● **TASK DETAILS**
Your answer should be a number only: the count of lines in the following entries that contain "which".

:: SOURCE INFORMATION

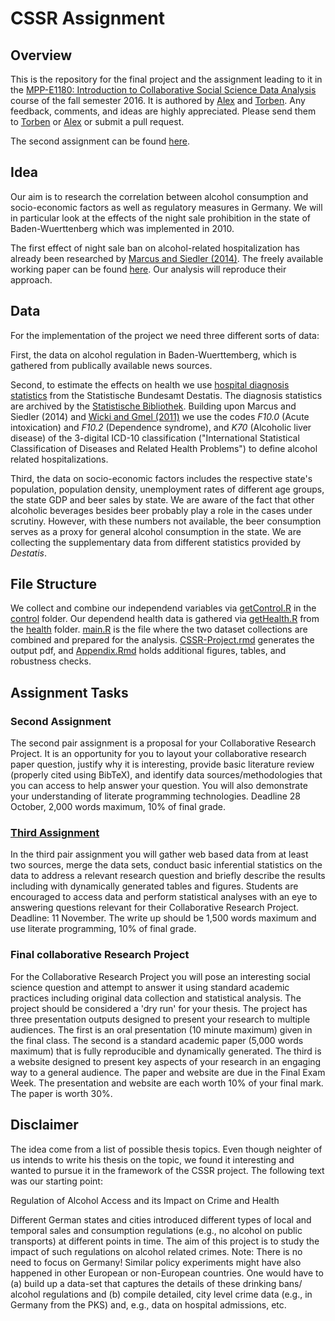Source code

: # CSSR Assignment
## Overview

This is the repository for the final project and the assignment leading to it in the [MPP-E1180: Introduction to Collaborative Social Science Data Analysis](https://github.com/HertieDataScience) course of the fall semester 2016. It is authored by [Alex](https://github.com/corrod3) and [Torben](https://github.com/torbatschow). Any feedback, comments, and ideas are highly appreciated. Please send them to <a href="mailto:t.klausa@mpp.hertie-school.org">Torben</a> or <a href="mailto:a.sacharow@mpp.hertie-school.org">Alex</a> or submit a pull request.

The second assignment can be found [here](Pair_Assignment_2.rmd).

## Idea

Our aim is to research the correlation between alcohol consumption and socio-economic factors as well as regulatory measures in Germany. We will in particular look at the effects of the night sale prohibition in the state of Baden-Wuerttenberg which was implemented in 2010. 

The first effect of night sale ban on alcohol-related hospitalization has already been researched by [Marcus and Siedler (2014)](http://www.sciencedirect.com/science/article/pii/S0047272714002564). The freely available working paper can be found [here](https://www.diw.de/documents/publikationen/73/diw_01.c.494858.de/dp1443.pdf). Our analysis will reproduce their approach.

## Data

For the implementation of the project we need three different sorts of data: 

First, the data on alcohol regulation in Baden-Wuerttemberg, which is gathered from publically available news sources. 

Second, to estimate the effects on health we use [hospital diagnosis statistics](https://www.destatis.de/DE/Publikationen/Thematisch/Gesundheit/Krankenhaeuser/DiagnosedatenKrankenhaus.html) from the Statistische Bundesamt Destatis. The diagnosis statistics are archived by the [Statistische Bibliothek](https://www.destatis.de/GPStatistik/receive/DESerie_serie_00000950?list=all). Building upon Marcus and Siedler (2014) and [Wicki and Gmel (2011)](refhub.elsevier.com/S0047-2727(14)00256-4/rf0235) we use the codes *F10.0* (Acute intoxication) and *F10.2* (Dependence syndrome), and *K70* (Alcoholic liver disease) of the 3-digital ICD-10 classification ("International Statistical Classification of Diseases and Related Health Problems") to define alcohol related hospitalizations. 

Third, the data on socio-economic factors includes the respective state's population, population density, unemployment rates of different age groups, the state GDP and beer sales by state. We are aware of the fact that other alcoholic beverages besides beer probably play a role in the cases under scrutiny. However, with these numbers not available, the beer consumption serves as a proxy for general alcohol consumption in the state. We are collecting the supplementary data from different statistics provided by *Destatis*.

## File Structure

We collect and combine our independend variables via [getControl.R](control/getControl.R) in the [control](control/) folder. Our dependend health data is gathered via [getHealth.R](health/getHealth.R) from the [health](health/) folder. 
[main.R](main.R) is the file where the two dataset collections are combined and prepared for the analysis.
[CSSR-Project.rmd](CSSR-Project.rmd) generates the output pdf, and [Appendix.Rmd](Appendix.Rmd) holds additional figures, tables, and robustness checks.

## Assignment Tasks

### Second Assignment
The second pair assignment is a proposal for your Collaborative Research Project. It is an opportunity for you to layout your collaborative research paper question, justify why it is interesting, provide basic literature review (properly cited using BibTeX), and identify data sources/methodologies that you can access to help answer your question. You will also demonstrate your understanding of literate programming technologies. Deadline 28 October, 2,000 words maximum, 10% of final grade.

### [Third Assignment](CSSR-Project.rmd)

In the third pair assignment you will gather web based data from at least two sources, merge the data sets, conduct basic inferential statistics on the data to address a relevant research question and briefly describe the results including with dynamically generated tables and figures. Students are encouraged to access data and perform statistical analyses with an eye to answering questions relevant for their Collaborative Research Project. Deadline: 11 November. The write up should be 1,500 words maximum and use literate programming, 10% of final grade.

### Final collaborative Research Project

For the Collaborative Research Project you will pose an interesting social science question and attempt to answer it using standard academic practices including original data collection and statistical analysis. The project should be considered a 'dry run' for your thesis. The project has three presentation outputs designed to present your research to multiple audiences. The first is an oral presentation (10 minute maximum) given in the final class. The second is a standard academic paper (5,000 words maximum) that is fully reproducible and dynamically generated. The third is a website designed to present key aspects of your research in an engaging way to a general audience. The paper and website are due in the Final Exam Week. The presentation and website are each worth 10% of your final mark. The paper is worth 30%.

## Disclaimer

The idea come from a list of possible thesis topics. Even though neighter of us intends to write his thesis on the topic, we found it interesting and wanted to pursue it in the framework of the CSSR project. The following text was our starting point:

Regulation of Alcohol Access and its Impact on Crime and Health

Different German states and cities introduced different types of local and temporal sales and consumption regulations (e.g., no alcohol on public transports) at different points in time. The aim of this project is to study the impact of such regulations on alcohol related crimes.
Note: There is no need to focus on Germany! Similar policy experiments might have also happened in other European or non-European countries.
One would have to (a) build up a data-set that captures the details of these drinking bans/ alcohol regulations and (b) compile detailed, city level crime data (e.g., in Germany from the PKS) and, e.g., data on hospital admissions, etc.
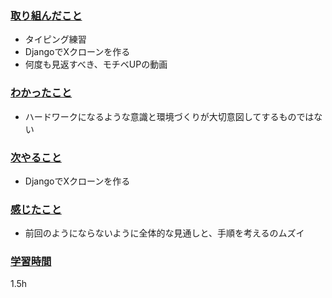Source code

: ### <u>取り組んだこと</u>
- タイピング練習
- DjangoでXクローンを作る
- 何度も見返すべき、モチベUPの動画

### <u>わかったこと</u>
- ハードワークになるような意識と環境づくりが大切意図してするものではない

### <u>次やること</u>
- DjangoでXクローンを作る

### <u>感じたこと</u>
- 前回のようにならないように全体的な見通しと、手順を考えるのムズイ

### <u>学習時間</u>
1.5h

::::

● **TASK RESULT**
2